Re: Generic type cast involving wildcard type
On Thu, 30 Jul 2009, Daniel Thoma wrote:
What I know from literature is something like this:
List<?> list = new List<String>();
list.add(list.get(0)); // fails
foo(list); // works
void <T> foo(List<T> list) {
list.add(list.get(0));
}
And in this case, I can follow, because the compiler would have to transport
the information, that he is dealing with one list (with a fixed but unknown
type) in both parts of the expression. And it is not so easy to guarantee,
that "list" doesn't change its value in between.

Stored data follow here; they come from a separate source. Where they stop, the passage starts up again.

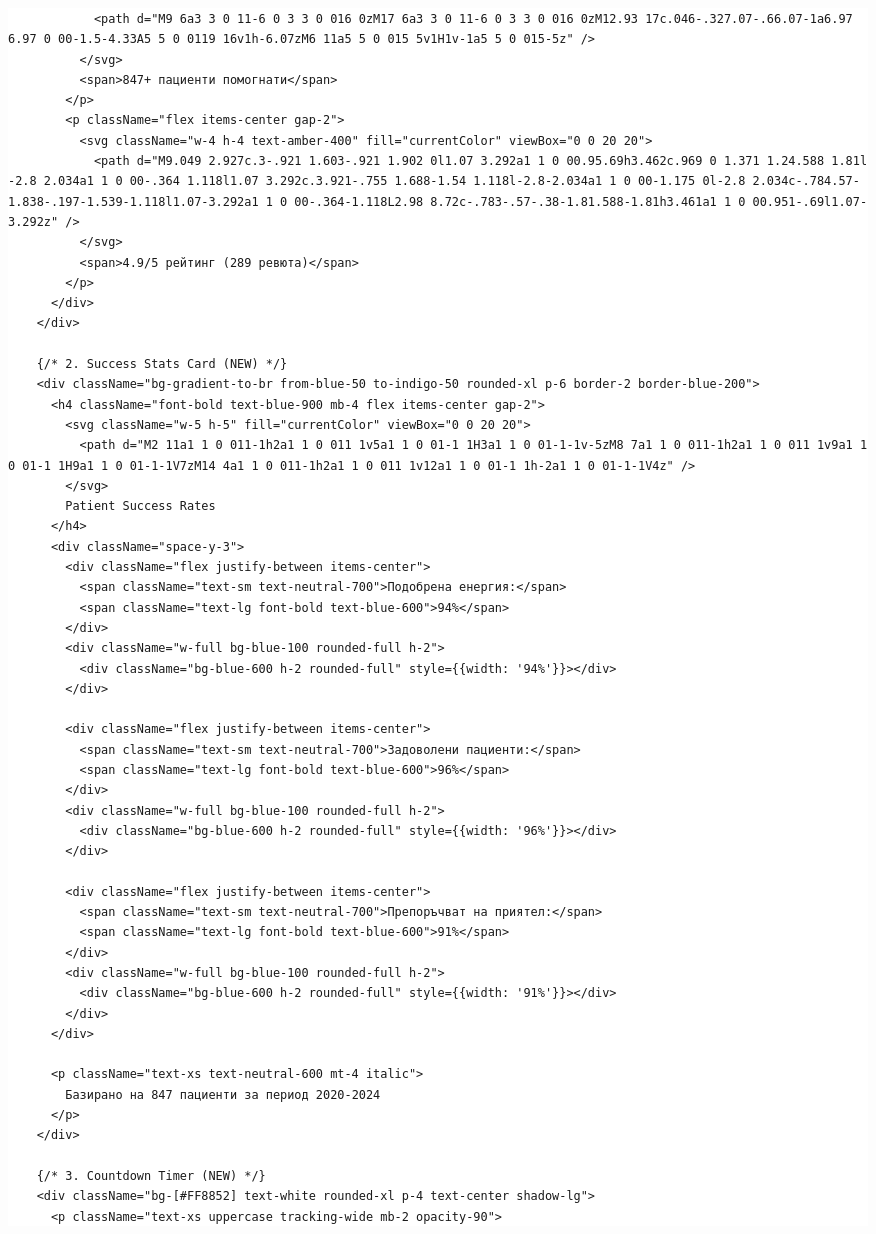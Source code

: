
 ```tsx
            <path d="M9 6a3 3 0 11-6 0 3 3 0 016 0zM17 6a3 3 0 11-6 0 3 3 0 016 0zM12.93 17c.046-.327.07-.66.07-1a6.97 6.97 0 00-1.5-4.33A5 5 0 0119 16v1h-6.07zM6 11a5 5 0 015 5v1H1v-1a5 5 0 015-5z" />
          </svg>
          <span>847+ пациенти помогнати</span>
        </p>
        <p className="flex items-center gap-2">
          <svg className="w-4 h-4 text-amber-400" fill="currentColor" viewBox="0 0 20 20">
            <path d="M9.049 2.927c.3-.921 1.603-.921 1.902 0l1.07 3.292a1 1 0 00.95.69h3.462c.969 0 1.371 1.24.588 1.81l-2.8 2.034a1 1 0 00-.364 1.118l1.07 3.292c.3.921-.755 1.688-1.54 1.118l-2.8-2.034a1 1 0 00-1.175 0l-2.8 2.034c-.784.57-1.838-.197-1.539-1.118l1.07-3.292a1 1 0 00-.364-1.118L2.98 8.72c-.783-.57-.38-1.81.588-1.81h3.461a1 1 0 00.951-.69l1.07-3.292z" />
          </svg>
          <span>4.9/5 рейтинг (289 ревюта)</span>
        </p>
      </div>
    </div>

    {/* 2. Success Stats Card (NEW) */}
    <div className="bg-gradient-to-br from-blue-50 to-indigo-50 rounded-xl p-6 border-2 border-blue-200">
      <h4 className="font-bold text-blue-900 mb-4 flex items-center gap-2">
        <svg className="w-5 h-5" fill="currentColor" viewBox="0 0 20 20">
          <path d="M2 11a1 1 0 011-1h2a1 1 0 011 1v5a1 1 0 01-1 1H3a1 1 0 01-1-1v-5zM8 7a1 1 0 011-1h2a1 1 0 011 1v9a1 1 0 01-1 1H9a1 1 0 01-1-1V7zM14 4a1 1 0 011-1h2a1 1 0 011 1v12a1 1 0 01-1 1h-2a1 1 0 01-1-1V4z" />
        </svg>
        Patient Success Rates
      </h4>
      <div className="space-y-3">
        <div className="flex justify-between items-center">
          <span className="text-sm text-neutral-700">Подобрена енергия:</span>
          <span className="text-lg font-bold text-blue-600">94%</span>
        </div>
        <div className="w-full bg-blue-100 rounded-full h-2">
          <div className="bg-blue-600 h-2 rounded-full" style={{width: '94%'}}></div>
        </div>

        <div className="flex justify-between items-center">
          <span className="text-sm text-neutral-700">Задоволени пациенти:</span>
          <span className="text-lg font-bold text-blue-600">96%</span>
        </div>
        <div className="w-full bg-blue-100 rounded-full h-2">
          <div className="bg-blue-600 h-2 rounded-full" style={{width: '96%'}}></div>
        </div>

        <div className="flex justify-between items-center">
          <span className="text-sm text-neutral-700">Препоръчват на приятел:</span>
          <span className="text-lg font-bold text-blue-600">91%</span>
        </div>
        <div className="w-full bg-blue-100 rounded-full h-2">
          <div className="bg-blue-600 h-2 rounded-full" style={{width: '91%'}}></div>
        </div>
      </div>

      <p className="text-xs text-neutral-600 mt-4 italic">
        Базирано на 847 пациенти за период 2020-2024
      </p>
    </div>

    {/* 3. Countdown Timer (NEW) */}
    <div className="bg-[#FF8852] text-white rounded-xl p-4 text-center shadow-lg">
      <p className="text-xs uppercase tracking-wide mb-2 opacity-90">
```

If it's a local variable, it's pretty easy, and the kind of thing
compilers do all the time. Less so if it's an instance variable, true.
In the casting scenario I can not realy follow that explanation. As I see
it, there aren't even two capture variables involved.

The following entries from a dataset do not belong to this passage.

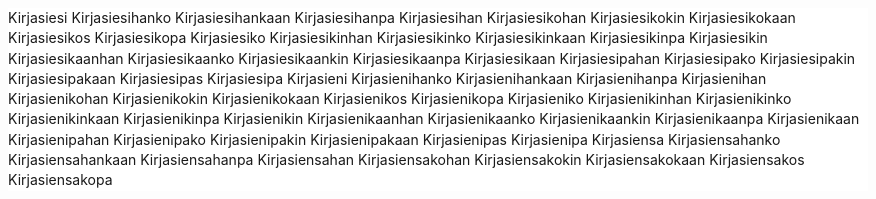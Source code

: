 Kirjasiesi
Kirjasiesihanko
Kirjasiesihankaan
Kirjasiesihanpa
Kirjasiesihan
Kirjasiesikohan
Kirjasiesikokin
Kirjasiesikokaan
Kirjasiesikos
Kirjasiesikopa
Kirjasiesiko
Kirjasiesikinhan
Kirjasiesikinko
Kirjasiesikinkaan
Kirjasiesikinpa
Kirjasiesikin
Kirjasiesikaanhan
Kirjasiesikaanko
Kirjasiesikaankin
Kirjasiesikaanpa
Kirjasiesikaan
Kirjasiesipahan
Kirjasiesipako
Kirjasiesipakin
Kirjasiesipakaan
Kirjasiesipas
Kirjasiesipa
Kirjasieni
Kirjasienihanko
Kirjasienihankaan
Kirjasienihanpa
Kirjasienihan
Kirjasienikohan
Kirjasienikokin
Kirjasienikokaan
Kirjasienikos
Kirjasienikopa
Kirjasieniko
Kirjasienikinhan
Kirjasienikinko
Kirjasienikinkaan
Kirjasienikinpa
Kirjasienikin
Kirjasienikaanhan
Kirjasienikaanko
Kirjasienikaankin
Kirjasienikaanpa
Kirjasienikaan
Kirjasienipahan
Kirjasienipako
Kirjasienipakin
Kirjasienipakaan
Kirjasienipas
Kirjasienipa
Kirjasiensa
Kirjasiensahanko
Kirjasiensahankaan
Kirjasiensahanpa
Kirjasiensahan
Kirjasiensakohan
Kirjasiensakokin
Kirjasiensakokaan
Kirjasiensakos
Kirjasiensakopa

There aren't - there are three.
List<?> high = new ArrayList<String>();
// ^ one
ArrayList<?> low = (ArrayList<?>)high;
// ^ two ^ three
I think the compiler could work out that this is safe - it could look at
the relatioship between the type variable in ArrayList and the one in
List, see that they're defined to be the same (by "ArrayList<E> implements
List<E>"), and deduce that the variables on high and low are the same.
I don't know that this would be a good idea, though. If you have two
variables bound to the same type, why not make that explicit by
introducing a type variable?
List<Q> high = new ArrayList<String>();
ArrayList<Q> low = (ArrayList<Q>)high;
The problem with this is that the only way to define a type variable is to
add it to the method signature. What would be useful is if we could
define them locally. Like:
type <Q>;
List<Q> high = new ArrayList<String>();
ArrayList<Q> low = (ArrayList<Q>)high;
Or something. Or maybe scoped to blocks (weird syntax alert!):
<Q> {
List<Q> high = new ArrayList<String>();
ArrayList<Q> low = (ArrayList<Q>)high;
}
Typically, though, this is a non-issue, since the ?-typed thing you're
operating on is coming in as a method parameter or something anyway, and
you can set up a type variable there.
The example code you posted was obviously contrived. What was your real
code? Can we see how we might solve the real problem?
tom
--
I prefer gin now sleep doesn't want me anyway.